Older blog entries for axboe (starting at number 8)

Never forget a ; it could cost you many hours of restoring data from your partitions due to corruption. Did I mention the missing ; was in the merge code? Oh well, this is the first time that I've experienced (self inflicted) corruption. I could kick myself. Seems forgetting that character was the theme of the day, eh Rik :-)

Modularized the elevator code so it is easy to write a new elevator plugin or just choose which of the available you want for a low level driver. Arjan is playing with some of his own ideas, interesting to see how they turn out.

Didn't do a whole lot more, it is saturday after all.

What do you know, edit a diary entry and the date changes!
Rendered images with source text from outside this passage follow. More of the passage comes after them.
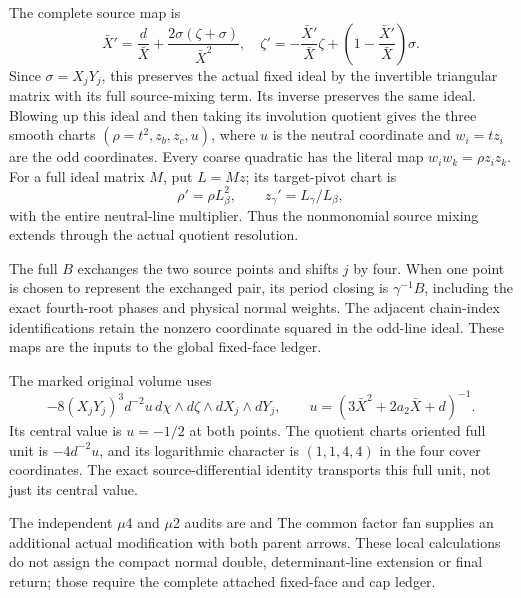 The complete source map is
\[
 \bar X'=\frac d{\bar X}
           +\frac{2\sigma(\zeta+\sigma)}{\bar X^2},\quad
 \zeta'=-\frac{\bar X'}{\bar X}\zeta
            +\left(1-\frac{\bar X'}{\bar X}\right)\sigma .
 \tag{ASI.2}
\]
Since \(\sigma=X_jY_j\), this preserves the
actual fixed ideal by the invertible triangular
matrix with its full source-mixing term.
Its inverse preserves the same ideal.
Blowing up this ideal and then taking its
involution quotient gives the three smooth
charts
\((\rho=t^2,z_b,z_c,u)\), where \(u\) is
the neutral coordinate and \(w_i=tz_i\)
are the odd coordinates. Every coarse
quadratic has the literal map
\(w_iw_k=\rho z_i z_k\).
For a full ideal matrix \(M\), put
\(L=Mz\); its target-pivot chart is
\[
 \rho'=\rho L_\beta^2,\qquad
 z_\gamma'=L_\gamma/L_\beta ,
 \tag{ASI.3}
\]
with the entire neutral-line multiplier.
Thus the nonmonomial source mixing extends
through the actual quotient resolution.

The full \(B\) exchanges the two source
points and shifts \(j\) by four. When one
point is chosen to represent the exchanged
pair, its period closing is
\(\gamma^{-1}B\), including the exact
fourth-root phases and physical normal
weights. The adjacent chain-index
identifications retain the nonzero
coordinate squared in the odd-line
ideal. These maps are the inputs to
the global fixed-face ledger.

The marked original volume uses
\[
 -8(X_jY_j)^3d^{-2}u\,
        d\chi\wedge d\zeta\wedge dX_j\wedge dY_j,
 \qquad u=(3\bar X^2+2a_2\bar X+d)^{-1}.
 \tag{ASI.4}
\]
Its central value is \(u=-1/2\) at both
points. The quotient chart\textquotesingle s oriented
full unit is \(-4d^{-2}u\), and its
logarithmic character is \((1,1,4,4)\)
in the four cover coordinates.
The exact source-differential identity
transports this full unit, not just
its central value.

The independent \ensuremath{\mu}4 and \ensuremath{\mu}2 audits are
and 
The common factor fan supplies an additional actual
modification with both parent arrows. These local
calculations do not assign the compact normal
double, determinant-line extension or final return;
those require the complete attached fixed-face
and cap ledger.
After having studied many different types of I/O schedulers, I've come to the conclusion that simple ascending request sorting is the most optimal for most circumstances. It has decent runtime for insertions and good average seek time. Combine that with some stuff for limiting starvation and you got yourself a decent disk elevator - and behold - this is what we have in current 2.3. After having tried the BSD style elevator, I implemented one that always returns the request closest to the one the drive is servicing right now. In terms of runtime it is expensive and the gains over the simple ascending sort was just not worth it. So my work yet again degenerates into just getting good performance with tweaking elevator defaults, how boring. Well almost, I want to modularise the current elevator so that it is possible to select which one you want. For IDE drives the current one is pretty good, for SCSI it does some work that is really unneeded but does not harm performance (well, we do take a small hit because of the unneeded work, but that is neglible). For intelligent devices (highend SCSI HBA/disks, I2O) that claim to do their own elevating, we shouldn't need to do much.

At least one person is having problems caused by changing the default mode page size in ide-cd to the standard specified size. So it looks like we are reverting to old behaviour again. The only known case (to me) that fails with the smaller mode page is the ACER 50 drive, not enough to justify changing the old default.

I want to get a new workstation PC. Contemplating getting a K7, but I'm not sure I really need it. Oh well.

Implemented a BSD style elevator to see what effects that would have on I/O behaviour. The BSD elevator is different in that it keeps two lists of requests that the device must service when it gets unplugged (this is handled automatically by me, though, queue_head always points to the list that needs work). We start by filling requests onto the first list in strict sector ordering until at request comes in that lies before the last active request. Then we switch lists and start adding to the other list. This gives good I/O ordering and also imposes a limit on how long we risk waiting for a specific request to finish. Performance is as-of-yet not quite determined. Feels pretty good though and initial bencmarks show that it is.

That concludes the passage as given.